To that end, here are some key questions businesses should consider when choosing a payment processor:

  • Which payment methods does the processor support?
    Does it accept all major credit and debit cards, digital wallets, and other payment types relevant to your customers?

  • What are the fees and pricing structure?
    This includes transaction fees, setup fees, monthly fees, and any hidden charges. How do these fees align with your current sales volume and projected growth?

  • What level of customer support does the processor provide?
    Can you easily reach its support team when you need help or have questions? Which channels does it use for support (phone, email, live chat)?

  • Is the processor PCI compliant, and how does it ensure transaction security?
    Does it use encryption, tokenization, and other security measures to protect your customers’ payment data?

  • How easy is it to integrate with your existing systems?
    Can you easily integrate it into your current POS system, ecommerce platform, or other business systems?

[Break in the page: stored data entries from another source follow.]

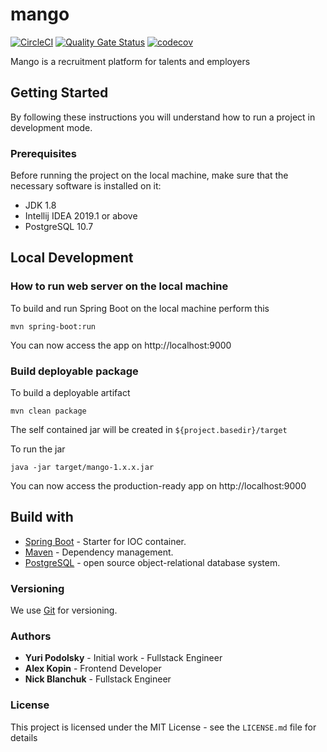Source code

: # mango

[![CircleCI](https://circleci.com/gh/mangalaxy/mango.svg?style=svg)](https://circleci.com/gh/mangalaxy/mango)
[![Quality Gate Status](https://sonarcloud.io/api/project_badges/measure?project=mangalaxy_mango&metric=alert_status)](https://sonarcloud.io/dashboard?id=mangalaxy_mango)
[![codecov](https://codecov.io/gh/mangalaxy/mango/branch/develop/graph/badge.svg)](https://codecov.io/gh/mangalaxy/mango)


Mango is a recruitment platform for talents and employers

## Getting Started
By following these instructions you will understand how to run a project in development mode.

### Prerequisites
Before running the project on the local machine, make sure that the necessary software is installed on it:
* JDK 1.8
* Intellij IDEA 2019.1 or above
* PostgreSQL 10.7

## Local Development

### How to run web server on the local machine
To build and run Spring Boot on the local machine perform this
```
mvn spring-boot:run
```
You can now access the app on http://localhost:9000

### Build deployable package
To build a deployable artifact
```
mvn clean package
```
The self contained jar will be created in ``${project.basedir}/target``

To run the jar
```
java -jar target/mango-1.x.x.jar
```
You can now access the production-ready app on http://localhost:9000

## Build with
* [Spring Boot](https://spring.io/projects/spring-boot) - Starter for IOC container.
* [Maven](https://maven.apache.org/) - Dependency management.
* [PostgreSQL](https://www.postgresql.org/about/) - open source object-relational database system.

### Versioning
We use [Git](https://git-scm.com/about) for versioning.

### Authors
* **Yuri Podolsky** - Initial work - Fullstack Engineer
* **Alex Kopin** - Frontend Developer
* **Nick Blanchuk** - Fullstack Engineer

### License
This project is licensed under the MIT License - see the ``LICENSE.md`` file for details
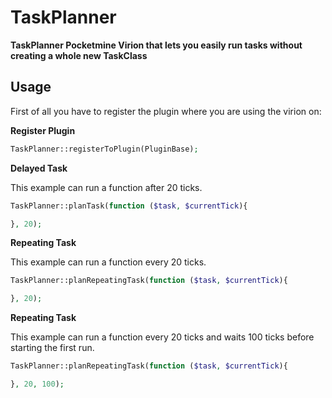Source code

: # TaskPlanner
**TaskPlanner Pocketmine Virion that lets you easily run tasks without creating a whole new TaskClass**

## Usage
First of all you have to register the plugin where you are using the virion on:

**Register Plugin**
```php
TaskPlanner::registerToPlugin(PluginBase);
```

**Delayed Task**

This example can run a function after 20 ticks.
```php
TaskPlanner::planTask(function ($task, $currentTick){

}, 20);
```


**Repeating Task**

This example can run a function every 20 ticks.
```php
TaskPlanner::planRepeatingTask(function ($task, $currentTick){

}, 20);
```

**Repeating Task**

This example can run a function every 20 ticks and waits 100 ticks before starting the first run.
```php
TaskPlanner::planRepeatingTask(function ($task, $currentTick){

}, 20, 100);
```
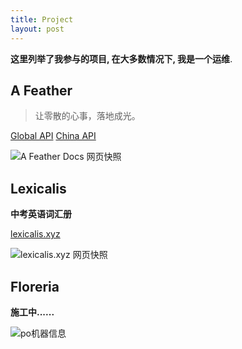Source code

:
 ```yaml
---
title: Project
layout: post
---
```


**这里列举了我参与的项目, 在大多数情况下, 我是一个运维**.

## A Feather
> 让零散的心事，落地成光。

[Global API](https://api.afeather.org/v0/sentence/get)
[China API](https://api.afeather.cn/v0/sentence/get)

![A Feather Docs 网页快照](https://nas-alist.itedev.com/d/blog/7167b616001b4adf8e1bdeabbfe65460.avif)

## Lexicalis
**中考英语词汇册**

[lexicalis.xyz](https://lexicalis.xyz/)

![lexicalis.xyz 网页快照](https://nas-alist.itedev.com/d/blog/3bc9c53ae08f4b23aa9e0d32cc7646d5.avif)


## Floreria
**施工中......**

![po机器信息](https://nas-alist.itedev.com/d/blog/ea9ca0050bc04409a65463ce0af934f2.avif)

  • What is the settlement speed?
    How long does it take for funds to be transferred from the processor to your bank account?

  • Does the processor provide a user-friendly interface and comprehensive reporting?
    Can you easily monitor transactions, access reports, and gain insight into your sales data?

  • How does the processor handle chargebacks and disputes?
    Does it provide support and guidance during the chargeback process?

  • Can the processor support your business as it scales?
    Does it have the capacity to handle a higher volume of transactions as your business grows? Can it support multiple currencies and international transactions if you plan to expand globally?

  • What is the processor’s reputation and reliability?
    What are other businesses saying about their experiences with the processor? Are there any red flags in terms of uptime, reliability, or customer satisfaction?

Approach this process by clearly identifying which answers would indicate a good fit for your business. Spend time assessing what your business needs now, how those needs might evolve over time based on your growth trajectory, and how to prioritize different payment processing features. Payment processing providers that meet all of your requirements are likely a good fit—but payment processing providers that are highly adaptable are even better.